(Stored data)
========================================================================

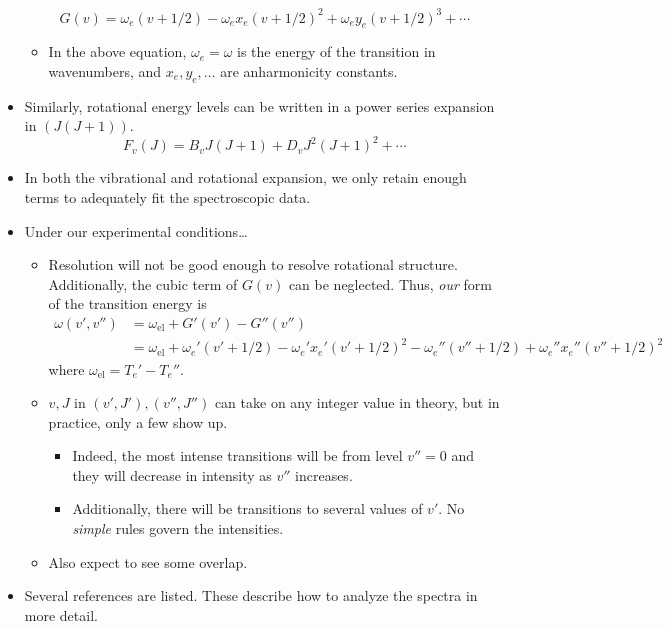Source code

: \documentclass[../notes.tex]{subfiles}
\begin{document}
\begin{itemize}
\begin{equation*}
        G(v) = \omega_e(v+1/2)-\omega_ex_e(v+1/2)^2+\omega_ey_e(v+1/2)^3+\cdots
    \end{equation*}
    \begin{itemize}
        \item In the above equation, $\omega_e=\omega$ is the energy of the transition in wavenumbers, and $x_e,y_e,\dots$ are anharmonicity constants.
    \end{itemize}
    \item Similarly, rotational energy levels can be written in a power series expansion in $(J(J+1))$.
    \begin{equation*}
        F_v(J) = B_vJ(J+1)+D_vJ^2(J+1)^2+\cdots
    \end{equation*}
    \item In both the vibrational and rotational expansion, we only retain enough terms to adequately fit the spectroscopic data.
    \item Under our experimental conditions\dots
    \begin{itemize}
        \item Resolution will not be good enough to resolve rotational structure. Additionally, the cubic term of $G(v)$ can be neglected. Thus, \emph{our} form of the transition energy is
        \begin{align*}
            \omega(v',v'') &= \omega_\text{el}+G'(v')-G''(v'')\\
            &= \omega_\text{el}+\omega_e'(v'+1/2)-\omega_e'x_e'(v'+1/2)^2-\omega_e''(v''+1/2)+\omega_e''x_e''(v''+1/2)^2
        \end{align*}
        where $\omega_\text{el}=T_e'-T_e''$.
        \item $v,J$ in $(v',J'),(v'',J'')$ can take on any integer value in theory, but in practice, only a few show up.
        \begin{itemize}
            \item Indeed, the most intense transitions will be from level $v''=0$ and they will decrease in intensity as $v''$ increases.
            \item Additionally, there will be transitions to several values of $v'$. No \emph{simple} rules govern the intensities.
        \end{itemize}
        \item Also expect to see some overlap.
    \end{itemize}
    \item Several references are listed. These describe how to analyze the spectra in more detail.

\end{itemize}
\end{document}
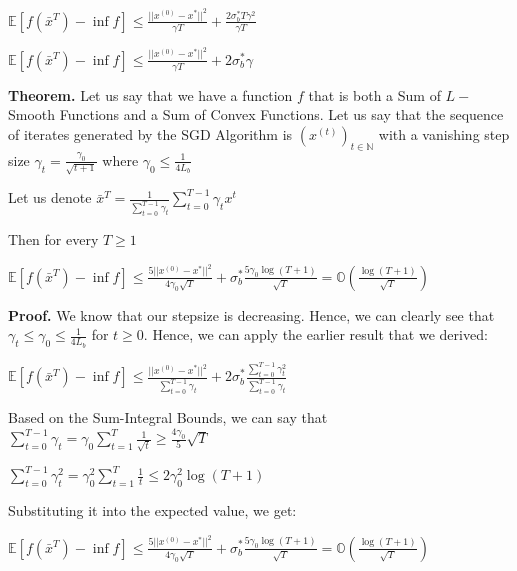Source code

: $\mathbb{E} [f(\bar{x}^T) - \inf f] \leq \frac{||x^{(0)} - x^*||^2}{\gamma T} + \frac{2 \sigma_b^* T\gamma^2}{\gamma T}$ \newline

$\mathbb{E} [f(\bar{x}^T) - \inf f] \leq \frac{||x^{(0)} - x^*||^2}{\gamma T} + 2 \sigma_b^* \gamma$ \newline

\noindent \textbf{Theorem.} Let us say that we have a function $f$ that is both a Sum of $L-$Smooth Functions and a Sum of Convex Functions. Let us say that the sequence of iterates generated by the SGD Algorithm is $(x^{(t)})_{t \in \mathbb{N}}$ with a vanishing step size $\gamma_t = \frac{\gamma_0}{\sqrt{t + 1}}$ where $\gamma_0 \leq \frac{1}{4L_{b}}$ 

Let us denote $\bar{x}^T = \frac{1}{\sum_{t = 0}^{T - 1} \gamma_t} \sum_{t = 0}^{T - 1} \gamma_t x^t$ \newline 

Then for every $T \geq 1$ \newline 

$\mathbb{E}[f(\bar{x}^T) - \inf f] \leq \frac{5 ||x^{(0)} - x^*||^2}{4 \gamma_0 \sqrt{T}} + \sigma_b^* \frac{5 \gamma_0 \log{(T + 1)}}{\sqrt{T}} = \mathbb{O}(\frac{\log{(T + 1)}}{\sqrt{T}})$ \newline 

\noindent \textbf{Proof.} We know that our stepsize is decreasing. Hence, we can clearly see that $\gamma_t \leq \gamma_0 \leq \frac{1}{4L_{b}}$ for $t \geq 0$. Hence, we can apply the earlier result that we derived: \newline 

$\mathbb{E}[f(\bar{x}^T) - \inf f] \leq \frac{||x^{(0)} - x^*||^2}{\sum_{t = 0}^{T - 1} \gamma_t} + 2\sigma_b^* \frac{\sum_{t = 0}^{T - 1} \gamma_t^2}{\sum_{t = 0}^{T - 1} \gamma_t}$ \newline 

Based on the Sum-Integral Bounds, we can say that $\sum_{t = 0}^{T - 1} \gamma_t = \gamma_0 \sum_{t = 1}^{T} \frac{1}{\sqrt{t}} \geq \frac{4\gamma_0}{5} \sqrt{T}$ \newline 

$\sum_{t = 0}^{T - 1} \gamma_t^2 = \gamma_0^2 \sum_{t = 1}^{T} \frac{1}{t} \leq 2 \gamma_0^2 \log(T + 1)$ \newline

Substituting it into the expected value, we get: \newline 

$\mathbb{E}[f(\bar{x}^T) - \inf f] \leq \frac{5 ||x^{(0)} - x^*||^2}{4 \gamma_0 \sqrt{T}} + \sigma_b^* \frac{5 \gamma_0 \log{(T + 1)}}{\sqrt{T}} = \mathbb{O}(\frac{\log{(T + 1)}}{\sqrt{T}})$ \newline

========================================================================

§ **TRY IT**: Copy out the data above exactly, except the pictures.

§ **THE COMPLETED TASK**:
Source code

: \documentclass[../notes.tex]{subfiles}
\begin{document}
\begin{itemize}
\begin{equation*}
        G(v) = \omega_e(v+1/2)-\omega_ex_e(v+1/2)^2+\omega_ey_e(v+1/2)^3+\cdots
    \end{equation*}
    \begin{itemize}
        \item In the above equation, $\omega_e=\omega$ is the energy of the transition in wavenumbers, and $x_e,y_e,\dots$ are anharmonicity constants.
    \end{itemize}
    \item Similarly, rotational energy levels can be written in a power series expansion in $(J(J+1))$.
    \begin{equation*}
        F_v(J) = B_vJ(J+1)+D_vJ^2(J+1)^2+\cdots
    \end{equation*}
    \item In both the vibrational and rotational expansion, we only retain enough terms to adequately fit the spectroscopic data.
    \item Under our experimental conditions\dots
    \begin{itemize}
        \item Resolution will not be good enough to resolve rotational structure. Additionally, the cubic term of $G(v)$ can be neglected. Thus, \emph{our} form of the transition energy is
        \begin{align*}
            \omega(v',v'') &= \omega_\text{el}+G'(v')-G''(v'')\\
            &= \omega_\text{el}+\omega_e'(v'+1/2)-\omega_e'x_e'(v'+1/2)^2-\omega_e''(v''+1/2)+\omega_e''x_e''(v''+1/2)^2
        \end{align*}
        where $\omega_\text{el}=T_e'-T_e''$.
        \item $v,J$ in $(v',J'),(v'',J'')$ can take on any integer value in theory, but in practice, only a few show up.
        \begin{itemize}
            \item Indeed, the most intense transitions will be from level $v''=0$ and they will decrease in intensity as $v''$ increases.
            \item Additionally, there will be transitions to several values of $v'$. No \emph{simple} rules govern the intensities.
        \end{itemize}
        \item Also expect to see some overlap.
    \end{itemize}
    \item Several references are listed. These describe how to analyze the spectra in more detail.

\end{itemize}
\end{document}
Source code

: $\mathbb{E} [f(\bar{x}^T) - \inf f] \leq \frac{||x^{(0)} - x^*||^2}{\gamma T} + \frac{2 \sigma_b^* T\gamma^2}{\gamma T}$ \newline

$\mathbb{E} [f(\bar{x}^T) - \inf f] \leq \frac{||x^{(0)} - x^*||^2}{\gamma T} + 2 \sigma_b^* \gamma$ \newline

\noindent \textbf{Theorem.} Let us say that we have a function $f$ that is both a Sum of $L-$Smooth Functions and a Sum of Convex Functions. Let us say that the sequence of iterates generated by the SGD Algorithm is $(x^{(t)})_{t \in \mathbb{N}}$ with a vanishing step size $\gamma_t = \frac{\gamma_0}{\sqrt{t + 1}}$ where $\gamma_0 \leq \frac{1}{4L_{b}}$ 

Let us denote $\bar{x}^T = \frac{1}{\sum_{t = 0}^{T - 1} \gamma_t} \sum_{t = 0}^{T - 1} \gamma_t x^t$ \newline 

Then for every $T \geq 1$ \newline 

$\mathbb{E}[f(\bar{x}^T) - \inf f] \leq \frac{5 ||x^{(0)} - x^*||^2}{4 \gamma_0 \sqrt{T}} + \sigma_b^* \frac{5 \gamma_0 \log{(T + 1)}}{\sqrt{T}} = \mathbb{O}(\frac{\log{(T + 1)}}{\sqrt{T}})$ \newline 

\noindent \textbf{Proof.} We know that our stepsize is decreasing. Hence, we can clearly see that $\gamma_t \leq \gamma_0 \leq \frac{1}{4L_{b}}$ for $t \geq 0$. Hence, we can apply the earlier result that we derived: \newline 

$\mathbb{E}[f(\bar{x}^T) - \inf f] \leq \frac{||x^{(0)} - x^*||^2}{\sum_{t = 0}^{T - 1} \gamma_t} + 2\sigma_b^* \frac{\sum_{t = 0}^{T - 1} \gamma_t^2}{\sum_{t = 0}^{T - 1} \gamma_t}$ \newline 

Based on the Sum-Integral Bounds, we can say that $\sum_{t = 0}^{T - 1} \gamma_t = \gamma_0 \sum_{t = 1}^{T} \frac{1}{\sqrt{t}} \geq \frac{4\gamma_0}{5} \sqrt{T}$ \newline 

$\sum_{t = 0}^{T - 1} \gamma_t^2 = \gamma_0^2 \sum_{t = 1}^{T} \frac{1}{t} \leq 2 \gamma_0^2 \log(T + 1)$ \newline

Substituting it into the expected value, we get: \newline 

$\mathbb{E}[f(\bar{x}^T) - \inf f] \leq \frac{5 ||x^{(0)} - x^*||^2}{4 \gamma_0 \sqrt{T}} + \sigma_b^* \frac{5 \gamma_0 \log{(T + 1)}}{\sqrt{T}} = \mathbb{O}(\frac{\log{(T + 1)}}{\sqrt{T}})$ \newline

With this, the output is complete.